• [PROBLEM TO WORK ON]: With the pictures removed, please write out every line below exactly as given.

Start of DATA FOR PROCESSING

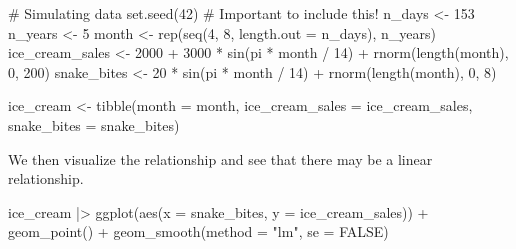 \documentclass[
  letterpaper,
  DIV=11,
  numbers=noendperiod]{scrreprt}
\newenvironment{Shaded}{\begin{snugshade}}{\end{snugshade}}
\newcommand{\AttributeTok}[1]{\textcolor[rgb]{0.40,0.45,0.13}{#1}}
\newcommand{\CommentTok}[1]{\textcolor[rgb]{0.37,0.37,0.37}{#1}}
\newcommand{\ConstantTok}[1]{\textcolor[rgb]{0.56,0.35,0.01}{#1}}
\newcommand{\DecValTok}[1]{\textcolor[rgb]{0.68,0.00,0.00}{#1}}
\newcommand{\FunctionTok}[1]{\textcolor[rgb]{0.28,0.35,0.67}{#1}}
\newcommand{\NormalTok}[1]{\textcolor[rgb]{0.00,0.23,0.31}{#1}}
\newcommand{\OtherTok}[1]{\textcolor[rgb]{0.00,0.23,0.31}{#1}}
\newcommand{\SpecialCharTok}[1]{\textcolor[rgb]{0.37,0.37,0.37}{#1}}
\newcommand{\StringTok}[1]{\textcolor[rgb]{0.13,0.47,0.30}{#1}}
\begin{document}
\begin{Shaded}
\begin{Highlighting}[]
\CommentTok{\# Simulating data}
\FunctionTok{set.seed}\NormalTok{(}\DecValTok{42}\NormalTok{) }\CommentTok{\# Important to include this!}
\NormalTok{n\_days }\OtherTok{\textless{}{-}} \DecValTok{153} 
\NormalTok{n\_years }\OtherTok{\textless{}{-}} \DecValTok{5}
\NormalTok{month }\OtherTok{\textless{}{-}} \FunctionTok{rep}\NormalTok{(}\FunctionTok{seq}\NormalTok{(}\DecValTok{4}\NormalTok{, }\DecValTok{8}\NormalTok{, }\AttributeTok{length.out =}\NormalTok{ n\_days), n\_years)}
\NormalTok{ice\_cream\_sales }\OtherTok{\textless{}{-}} \DecValTok{2000} \SpecialCharTok{+} \DecValTok{3000} \SpecialCharTok{*} \FunctionTok{sin}\NormalTok{(pi }\SpecialCharTok{*}\NormalTok{ month }\SpecialCharTok{/} \DecValTok{14}\NormalTok{) }\SpecialCharTok{+} \FunctionTok{rnorm}\NormalTok{(}\FunctionTok{length}\NormalTok{(month), }\DecValTok{0}\NormalTok{, }\DecValTok{200}\NormalTok{)}
\NormalTok{snake\_bites }\OtherTok{\textless{}{-}} \DecValTok{20} \SpecialCharTok{*} \FunctionTok{sin}\NormalTok{(pi }\SpecialCharTok{*}\NormalTok{ month }\SpecialCharTok{/} \DecValTok{14}\NormalTok{) }\SpecialCharTok{+} \FunctionTok{rnorm}\NormalTok{(}\FunctionTok{length}\NormalTok{(month), }\DecValTok{0}\NormalTok{, }\DecValTok{8}\NormalTok{)}

\NormalTok{ice\_cream }\OtherTok{\textless{}{-}} \FunctionTok{tibble}\NormalTok{(}\AttributeTok{month =}\NormalTok{ month, }\AttributeTok{ice\_cream\_sales =}\NormalTok{ ice\_cream\_sales, }\AttributeTok{snake\_bites =}\NormalTok{ snake\_bites)}
\end{Highlighting}
\end{Shaded}

We then visualize the relationship and see that there may be a linear
relationship.

\begin{Shaded}
\begin{Highlighting}[]
\NormalTok{ice\_cream }\SpecialCharTok{|\textgreater{}} 
  \FunctionTok{ggplot}\NormalTok{(}\FunctionTok{aes}\NormalTok{(}\AttributeTok{x =}\NormalTok{ snake\_bites, }\AttributeTok{y =}\NormalTok{ ice\_cream\_sales)) }\SpecialCharTok{+} 
  \FunctionTok{geom\_point}\NormalTok{() }\SpecialCharTok{+} 
  \FunctionTok{geom\_smooth}\NormalTok{(}\AttributeTok{method =} \StringTok{"lm"}\NormalTok{, }\AttributeTok{se =} \ConstantTok{FALSE}\NormalTok{)}
\end{Highlighting}
\end{Shaded}
\end{document}
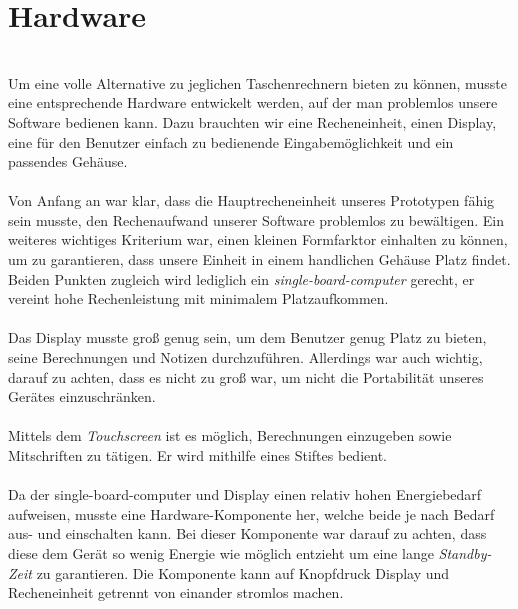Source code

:\section{Hardware}\ \\
Um eine volle Alternative zu jeglichen Taschenrechnern bieten zu können, musste eine entsprechende Hardware entwickelt werden, auf der man problemlos unsere Software bedienen kann. Dazu brauchten wir eine Recheneinheit, einen Display, eine für den Benutzer einfach zu bedienende Eingabemöglichkeit und ein passendes Gehäuse.\\
\\
Von Anfang an war klar, dass die Hauptrecheneinheit unseres Prototypen fähig sein musste, den Rechenaufwand unserer Software problemlos zu bewältigen. Ein weiteres wichtiges Kriterium war, einen kleinen Formfarktor einhalten zu können, um zu garantieren, dass unsere Einheit in einem handlichen Gehäuse Platz findet. Beiden Punkten zugleich wird lediglich ein \textit{single-board-computer} gerecht, er vereint hohe Rechenleistung mit minimalem Platzaufkommen.\\
\\
Das Display musste groß genug sein, um dem Benutzer genug Platz zu bieten, seine Berechnungen und Notizen durchzuführen. Allerdings war auch wichtig, darauf zu achten, dass es nicht zu groß war, um nicht die Portabilität unseres Gerätes einzuschränken.\\
\\
Mittels dem \textit{Touchscreen} ist es möglich, Berechnungen einzugeben sowie Mitschriften zu tätigen. Er wird mithilfe eines Stiftes bedient.\\
\\
Da der single-board-computer und Display einen relativ hohen Energiebedarf aufweisen, musste eine Hardware-Komponente her, welche beide je nach Bedarf aus- und einschalten kann. Bei dieser Komponente war darauf zu achten, dass diese dem Gerät so wenig Energie wie möglich entzieht um eine lange \textit{Standby-Zeit} zu garantieren. Die Komponente kann auf Knopfdruck Display und Recheneinheit getrennt von einander stromlos machen.\\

End of DATA FOR PROCESSING

• [TASK OUTPUT]:
 \documentclass[
  letterpaper,
  DIV=11,
  numbers=noendperiod]{scrreprt}
\newenvironment{Shaded}{\begin{snugshade}}{\end{snugshade}}
\newcommand{\AttributeTok}[1]{\textcolor[rgb]{0.40,0.45,0.13}{#1}}
\newcommand{\CommentTok}[1]{\textcolor[rgb]{0.37,0.37,0.37}{#1}}
\newcommand{\ConstantTok}[1]{\textcolor[rgb]{0.56,0.35,0.01}{#1}}
\newcommand{\DecValTok}[1]{\textcolor[rgb]{0.68,0.00,0.00}{#1}}
\newcommand{\FunctionTok}[1]{\textcolor[rgb]{0.28,0.35,0.67}{#1}}
\newcommand{\NormalTok}[1]{\textcolor[rgb]{0.00,0.23,0.31}{#1}}
\newcommand{\OtherTok}[1]{\textcolor[rgb]{0.00,0.23,0.31}{#1}}
\newcommand{\SpecialCharTok}[1]{\textcolor[rgb]{0.37,0.37,0.37}{#1}}
\newcommand{\StringTok}[1]{\textcolor[rgb]{0.13,0.47,0.30}{#1}}
\begin{document}
\begin{Shaded}
\begin{Highlighting}[]
\CommentTok{\# Simulating data}
\FunctionTok{set.seed}\NormalTok{(}\DecValTok{42}\NormalTok{) }\CommentTok{\# Important to include this!}
\NormalTok{n\_days }\OtherTok{\textless{}{-}} \DecValTok{153} 
\NormalTok{n\_years }\OtherTok{\textless{}{-}} \DecValTok{5}
\NormalTok{month }\OtherTok{\textless{}{-}} \FunctionTok{rep}\NormalTok{(}\FunctionTok{seq}\NormalTok{(}\DecValTok{4}\NormalTok{, }\DecValTok{8}\NormalTok{, }\AttributeTok{length.out =}\NormalTok{ n\_days), n\_years)}
\NormalTok{ice\_cream\_sales }\OtherTok{\textless{}{-}} \DecValTok{2000} \SpecialCharTok{+} \DecValTok{3000} \SpecialCharTok{*} \FunctionTok{sin}\NormalTok{(pi }\SpecialCharTok{*}\NormalTok{ month }\SpecialCharTok{/} \DecValTok{14}\NormalTok{) }\SpecialCharTok{+} \FunctionTok{rnorm}\NormalTok{(}\FunctionTok{length}\NormalTok{(month), }\DecValTok{0}\NormalTok{, }\DecValTok{200}\NormalTok{)}
\NormalTok{snake\_bites }\OtherTok{\textless{}{-}} \DecValTok{20} \SpecialCharTok{*} \FunctionTok{sin}\NormalTok{(pi }\SpecialCharTok{*}\NormalTok{ month }\SpecialCharTok{/} \DecValTok{14}\NormalTok{) }\SpecialCharTok{+} \FunctionTok{rnorm}\NormalTok{(}\FunctionTok{length}\NormalTok{(month), }\DecValTok{0}\NormalTok{, }\DecValTok{8}\NormalTok{)}

\NormalTok{ice\_cream }\OtherTok{\textless{}{-}} \FunctionTok{tibble}\NormalTok{(}\AttributeTok{month =}\NormalTok{ month, }\AttributeTok{ice\_cream\_sales =}\NormalTok{ ice\_cream\_sales, }\AttributeTok{snake\_bites =}\NormalTok{ snake\_bites)}
\end{Highlighting}
\end{Shaded}

We then visualize the relationship and see that there may be a linear
relationship.

\begin{Shaded}
\begin{Highlighting}[]
\NormalTok{ice\_cream }\SpecialCharTok{|\textgreater{}} 
  \FunctionTok{ggplot}\NormalTok{(}\FunctionTok{aes}\NormalTok{(}\AttributeTok{x =}\NormalTok{ snake\_bites, }\AttributeTok{y =}\NormalTok{ ice\_cream\_sales)) }\SpecialCharTok{+} 
  \FunctionTok{geom\_point}\NormalTok{() }\SpecialCharTok{+} 
  \FunctionTok{geom\_smooth}\NormalTok{(}\AttributeTok{method =} \StringTok{"lm"}\NormalTok{, }\AttributeTok{se =} \ConstantTok{FALSE}\NormalTok{)}
\end{Highlighting}
\end{Shaded}
\end{document}
Source code

:\section{Hardware}\ \\
Um eine volle Alternative zu jeglichen Taschenrechnern bieten zu können, musste eine entsprechende Hardware entwickelt werden, auf der man problemlos unsere Software bedienen kann. Dazu brauchten wir eine Recheneinheit, einen Display, eine für den Benutzer einfach zu bedienende Eingabemöglichkeit und ein passendes Gehäuse.\\
\\
Von Anfang an war klar, dass die Hauptrecheneinheit unseres Prototypen fähig sein musste, den Rechenaufwand unserer Software problemlos zu bewältigen. Ein weiteres wichtiges Kriterium war, einen kleinen Formfarktor einhalten zu können, um zu garantieren, dass unsere Einheit in einem handlichen Gehäuse Platz findet. Beiden Punkten zugleich wird lediglich ein \textit{single-board-computer} gerecht, er vereint hohe Rechenleistung mit minimalem Platzaufkommen.\\
\\
Das Display musste groß genug sein, um dem Benutzer genug Platz zu bieten, seine Berechnungen und Notizen durchzuführen. Allerdings war auch wichtig, darauf zu achten, dass es nicht zu groß war, um nicht die Portabilität unseres Gerätes einzuschränken.\\
\\
Mittels dem \textit{Touchscreen} ist es möglich, Berechnungen einzugeben sowie Mitschriften zu tätigen. Er wird mithilfe eines Stiftes bedient.\\
\\
Da der single-board-computer und Display einen relativ hohen Energiebedarf aufweisen, musste eine Hardware-Komponente her, welche beide je nach Bedarf aus- und einschalten kann. Bei dieser Komponente war darauf zu achten, dass diese dem Gerät so wenig Energie wie möglich entzieht um eine lange \textit{Standby-Zeit} zu garantieren. Die Komponente kann auf Knopfdruck Display und Recheneinheit getrennt von einander stromlos machen.\\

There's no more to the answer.